Look at all the mission statements of big companies online.
They all sound great.
How many do you actually believe?

Tens of thousands of people get married
and pledge their lives to each other.
There were over 800,000 divorces in the US for 2017.
Compare their wedding vows
to your big promises.

If business owners
had all their needs already met,
freelancers wouldn’t exist.

That is your opening
and that is your danger.

The irony is that freelancers go on their own
to escape the big machine telling them what to do,
But many(not all) become the big machine they so despise.

They don't worry about their clients
past their paycheck
out of fear of giving too much.

They openly complain
and mock the people paying them.

Some of the clients they mock
were the very first people to give them a chance.

They frequently leave clients
in a fog of drama.
And surprise surprise,
they just keep running
into the same client problems
year after year.
It's always a "misunderstanding."

If you're unhappy,
have the tough conversation.
But don't sulk in silence.
And don't gossip in private
because you're too scared
to have a conversation.
They can't fix what you won’t talk about.
And if they can't or won't fix it, don't just sulk.

Chase down your business relationship mistakes
as eagerly as you track your clicks and conversions.
That includes areas where you may have hurt someone's feelings
or didn't thank someone. Ignore that at your peril.

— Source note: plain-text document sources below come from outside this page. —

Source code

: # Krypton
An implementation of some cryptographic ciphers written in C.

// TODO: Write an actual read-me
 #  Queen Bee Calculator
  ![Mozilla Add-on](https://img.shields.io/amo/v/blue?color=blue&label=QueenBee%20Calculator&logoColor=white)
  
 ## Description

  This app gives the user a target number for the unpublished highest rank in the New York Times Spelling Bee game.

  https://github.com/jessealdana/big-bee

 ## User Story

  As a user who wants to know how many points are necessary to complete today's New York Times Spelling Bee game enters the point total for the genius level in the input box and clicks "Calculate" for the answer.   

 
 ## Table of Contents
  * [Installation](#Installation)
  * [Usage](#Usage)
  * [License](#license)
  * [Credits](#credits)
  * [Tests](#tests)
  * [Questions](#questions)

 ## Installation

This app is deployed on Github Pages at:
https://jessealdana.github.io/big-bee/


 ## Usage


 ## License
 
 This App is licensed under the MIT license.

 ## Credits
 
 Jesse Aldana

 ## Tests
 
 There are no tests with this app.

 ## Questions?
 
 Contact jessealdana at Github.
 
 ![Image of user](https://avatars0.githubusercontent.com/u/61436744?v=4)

I hear lots of complaints about how clients don't listen.
That's a two way street.

If you have even a single week
where you're not kicking yourself
over at least one conversation
where you could have listened better to a client, 
thanked someone or encouraged more, 
you're missing a lot.

I find things I missed daily
in my conversations, listening
and acknowledgments

and I teach this! lol

There is no iPhone app that will warn you:
"Client partner is mad - you ignored his email."
But you'll get the message loud and clear
when your check "must have gotten lost."

If most or all "misunderstandings" 
have you as the hero
and the client/customers as the villain,
there's a problem.

Let me go in a seemingly unrelated direction.
If a prospective qualified client comes to you
with a problem in your field of expertise,
the sky's the limit!

You'll rattle off all the ways you can help
and the proposal almost writes itself.

In selling, you know that you have to try things from multiple angles.
You present proof, you offer persuasion from emotional and practical angles.
You also connect with the prospect in multiple ways. Yes?
You don't just send one note and cross your fingers do you?
There's direct mail, PPC, SEO, Facebook,
Instagram, Twitter, email auto responders, retargeting,
business associations, referrals, trade shows, etc.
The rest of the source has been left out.